**GIVEN RECORDS**:
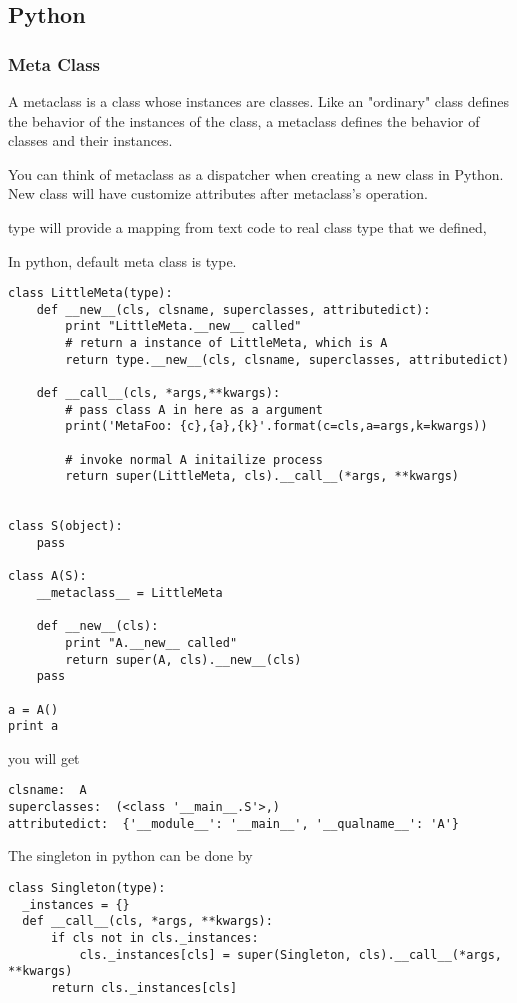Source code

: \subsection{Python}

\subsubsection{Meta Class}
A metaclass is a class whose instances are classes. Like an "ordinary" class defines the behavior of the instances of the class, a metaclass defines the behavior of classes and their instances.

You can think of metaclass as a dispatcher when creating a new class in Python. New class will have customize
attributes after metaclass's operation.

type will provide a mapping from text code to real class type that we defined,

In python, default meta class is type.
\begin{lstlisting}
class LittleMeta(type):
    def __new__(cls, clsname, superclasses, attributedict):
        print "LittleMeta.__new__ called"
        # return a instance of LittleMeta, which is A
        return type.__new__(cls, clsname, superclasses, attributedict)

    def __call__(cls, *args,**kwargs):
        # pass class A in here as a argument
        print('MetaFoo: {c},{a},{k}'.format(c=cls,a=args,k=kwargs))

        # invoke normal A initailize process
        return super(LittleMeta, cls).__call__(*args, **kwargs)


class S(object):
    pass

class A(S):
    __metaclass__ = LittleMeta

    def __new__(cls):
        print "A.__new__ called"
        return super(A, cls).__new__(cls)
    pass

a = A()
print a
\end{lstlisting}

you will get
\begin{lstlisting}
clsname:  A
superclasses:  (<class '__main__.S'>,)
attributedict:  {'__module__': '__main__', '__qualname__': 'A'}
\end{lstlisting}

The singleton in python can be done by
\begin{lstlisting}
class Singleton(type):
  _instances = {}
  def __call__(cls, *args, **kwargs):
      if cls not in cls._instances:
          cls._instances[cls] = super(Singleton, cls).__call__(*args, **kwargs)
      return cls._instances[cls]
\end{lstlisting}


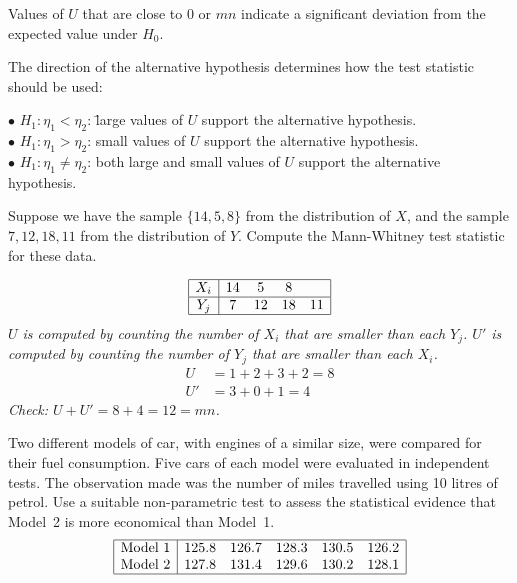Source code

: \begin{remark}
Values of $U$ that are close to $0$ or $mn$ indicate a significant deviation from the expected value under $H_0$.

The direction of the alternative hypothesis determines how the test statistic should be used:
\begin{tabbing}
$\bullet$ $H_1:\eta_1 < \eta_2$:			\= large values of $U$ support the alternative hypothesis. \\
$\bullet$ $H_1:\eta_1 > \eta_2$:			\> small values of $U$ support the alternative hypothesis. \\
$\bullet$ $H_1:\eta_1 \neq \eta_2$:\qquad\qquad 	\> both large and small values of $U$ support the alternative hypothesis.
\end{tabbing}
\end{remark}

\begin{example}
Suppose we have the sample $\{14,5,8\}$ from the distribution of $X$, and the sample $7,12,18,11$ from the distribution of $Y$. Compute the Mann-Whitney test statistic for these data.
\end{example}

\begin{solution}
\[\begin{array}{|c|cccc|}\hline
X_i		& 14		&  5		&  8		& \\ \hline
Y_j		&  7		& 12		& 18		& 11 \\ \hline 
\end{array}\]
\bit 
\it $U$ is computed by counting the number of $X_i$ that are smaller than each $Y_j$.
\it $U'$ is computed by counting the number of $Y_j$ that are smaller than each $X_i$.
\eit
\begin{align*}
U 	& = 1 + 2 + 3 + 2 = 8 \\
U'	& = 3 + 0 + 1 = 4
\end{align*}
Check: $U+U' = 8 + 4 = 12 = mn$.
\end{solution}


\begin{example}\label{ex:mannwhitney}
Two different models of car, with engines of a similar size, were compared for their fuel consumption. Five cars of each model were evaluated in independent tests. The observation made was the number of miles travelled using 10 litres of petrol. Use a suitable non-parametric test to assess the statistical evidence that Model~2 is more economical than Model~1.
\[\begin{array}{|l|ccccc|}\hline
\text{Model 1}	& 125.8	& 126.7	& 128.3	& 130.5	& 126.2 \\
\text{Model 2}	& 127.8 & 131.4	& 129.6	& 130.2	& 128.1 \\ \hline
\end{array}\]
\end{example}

---

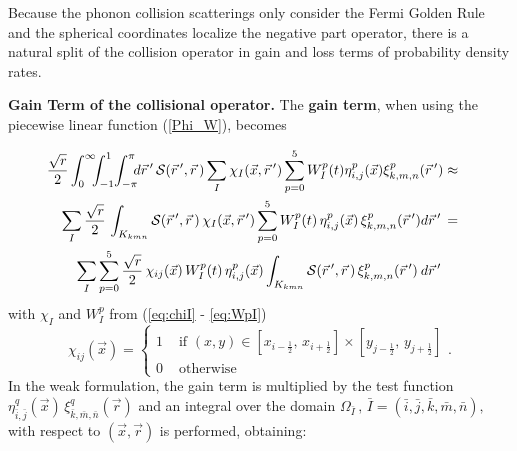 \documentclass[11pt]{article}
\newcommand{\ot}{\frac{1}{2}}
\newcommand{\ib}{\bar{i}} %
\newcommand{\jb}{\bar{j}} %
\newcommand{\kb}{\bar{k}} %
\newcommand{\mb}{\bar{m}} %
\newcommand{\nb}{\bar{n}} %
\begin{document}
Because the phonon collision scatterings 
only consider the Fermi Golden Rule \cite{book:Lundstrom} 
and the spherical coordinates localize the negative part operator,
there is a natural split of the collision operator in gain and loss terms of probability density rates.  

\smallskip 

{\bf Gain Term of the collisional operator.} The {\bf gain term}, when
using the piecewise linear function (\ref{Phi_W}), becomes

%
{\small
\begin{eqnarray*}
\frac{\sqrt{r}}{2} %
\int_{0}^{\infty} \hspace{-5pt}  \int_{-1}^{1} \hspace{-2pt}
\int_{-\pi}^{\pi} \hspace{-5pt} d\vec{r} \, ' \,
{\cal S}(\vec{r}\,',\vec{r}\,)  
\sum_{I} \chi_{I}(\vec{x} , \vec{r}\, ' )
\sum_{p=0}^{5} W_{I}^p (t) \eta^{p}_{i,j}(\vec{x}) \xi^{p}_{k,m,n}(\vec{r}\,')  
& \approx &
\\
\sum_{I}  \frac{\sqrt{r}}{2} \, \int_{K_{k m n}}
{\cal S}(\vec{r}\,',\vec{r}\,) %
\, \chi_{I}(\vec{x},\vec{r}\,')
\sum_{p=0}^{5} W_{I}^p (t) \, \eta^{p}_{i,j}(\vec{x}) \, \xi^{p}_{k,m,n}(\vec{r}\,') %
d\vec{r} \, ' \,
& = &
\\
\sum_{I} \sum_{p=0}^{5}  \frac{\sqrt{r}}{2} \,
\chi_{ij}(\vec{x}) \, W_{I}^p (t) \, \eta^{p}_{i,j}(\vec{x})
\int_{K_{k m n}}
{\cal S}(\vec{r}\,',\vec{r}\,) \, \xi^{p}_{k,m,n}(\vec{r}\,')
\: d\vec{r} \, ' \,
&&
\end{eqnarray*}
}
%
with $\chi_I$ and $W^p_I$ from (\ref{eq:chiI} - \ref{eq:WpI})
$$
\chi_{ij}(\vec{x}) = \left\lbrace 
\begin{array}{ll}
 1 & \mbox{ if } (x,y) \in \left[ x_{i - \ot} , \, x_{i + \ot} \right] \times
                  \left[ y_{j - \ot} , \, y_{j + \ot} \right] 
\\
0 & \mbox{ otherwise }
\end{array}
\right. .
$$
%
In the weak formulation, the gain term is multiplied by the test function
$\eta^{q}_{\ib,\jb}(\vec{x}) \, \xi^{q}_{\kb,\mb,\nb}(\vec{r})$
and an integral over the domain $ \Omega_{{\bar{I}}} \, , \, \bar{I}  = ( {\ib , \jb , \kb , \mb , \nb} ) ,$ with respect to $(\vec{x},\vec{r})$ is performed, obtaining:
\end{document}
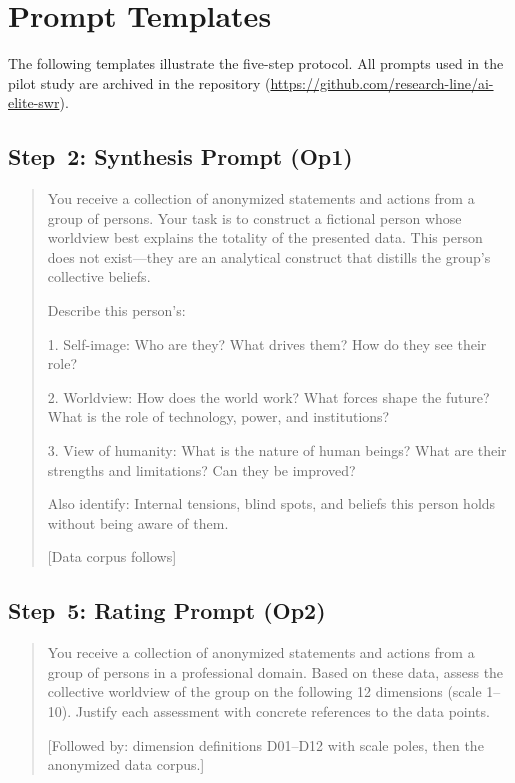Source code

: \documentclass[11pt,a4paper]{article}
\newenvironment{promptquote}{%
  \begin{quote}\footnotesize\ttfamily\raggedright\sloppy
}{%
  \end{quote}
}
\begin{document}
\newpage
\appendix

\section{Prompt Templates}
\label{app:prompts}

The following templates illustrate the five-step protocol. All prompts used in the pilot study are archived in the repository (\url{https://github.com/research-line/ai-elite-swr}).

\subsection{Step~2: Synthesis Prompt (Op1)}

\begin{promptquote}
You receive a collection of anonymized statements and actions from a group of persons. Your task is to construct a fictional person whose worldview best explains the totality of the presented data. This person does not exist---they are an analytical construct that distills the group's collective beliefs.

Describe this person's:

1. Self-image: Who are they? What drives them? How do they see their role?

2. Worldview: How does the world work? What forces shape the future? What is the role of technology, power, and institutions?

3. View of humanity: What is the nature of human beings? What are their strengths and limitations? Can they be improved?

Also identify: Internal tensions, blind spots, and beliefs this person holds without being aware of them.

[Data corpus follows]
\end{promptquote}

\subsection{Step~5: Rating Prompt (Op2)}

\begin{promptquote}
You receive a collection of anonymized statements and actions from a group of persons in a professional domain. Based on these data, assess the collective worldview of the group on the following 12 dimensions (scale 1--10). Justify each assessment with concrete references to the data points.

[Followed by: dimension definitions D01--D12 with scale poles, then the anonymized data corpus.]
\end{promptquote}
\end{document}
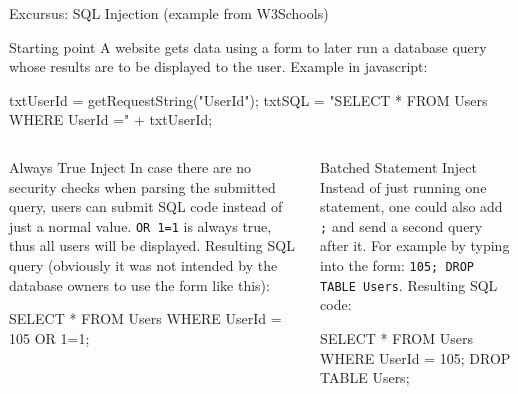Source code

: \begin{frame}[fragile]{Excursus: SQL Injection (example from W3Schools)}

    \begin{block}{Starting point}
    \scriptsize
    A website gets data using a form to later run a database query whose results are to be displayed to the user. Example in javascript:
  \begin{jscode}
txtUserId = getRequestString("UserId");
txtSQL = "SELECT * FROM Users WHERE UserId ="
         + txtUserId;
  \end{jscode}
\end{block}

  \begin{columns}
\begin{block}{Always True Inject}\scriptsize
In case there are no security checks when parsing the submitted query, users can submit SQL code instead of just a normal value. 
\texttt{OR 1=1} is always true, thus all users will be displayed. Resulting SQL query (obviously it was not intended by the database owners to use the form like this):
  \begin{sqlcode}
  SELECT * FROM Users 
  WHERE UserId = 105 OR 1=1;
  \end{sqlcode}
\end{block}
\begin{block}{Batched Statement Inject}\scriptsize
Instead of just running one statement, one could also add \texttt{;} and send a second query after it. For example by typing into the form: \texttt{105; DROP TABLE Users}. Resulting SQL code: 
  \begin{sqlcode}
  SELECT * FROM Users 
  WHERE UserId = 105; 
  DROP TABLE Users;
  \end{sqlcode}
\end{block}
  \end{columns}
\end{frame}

**DIRECTIONS**:
Each line holding the word "using" must be pulled from the records.

**REPLY TO THE TASK**:
Two different models of car, with engines of a similar size, were compared for their fuel consumption. Five cars of each model were evaluated in independent tests. The observation made was the number of miles travelled using 10 litres of petrol. Use a suitable non-parametric test to assess the statistical evidence that Model~2 is more economical than Model~1.
using the piecewise linear function (\ref{Phi_W}), becomes
    A website gets data using a form to later run a database query whose results are to be displayed to the user. Example in javascript:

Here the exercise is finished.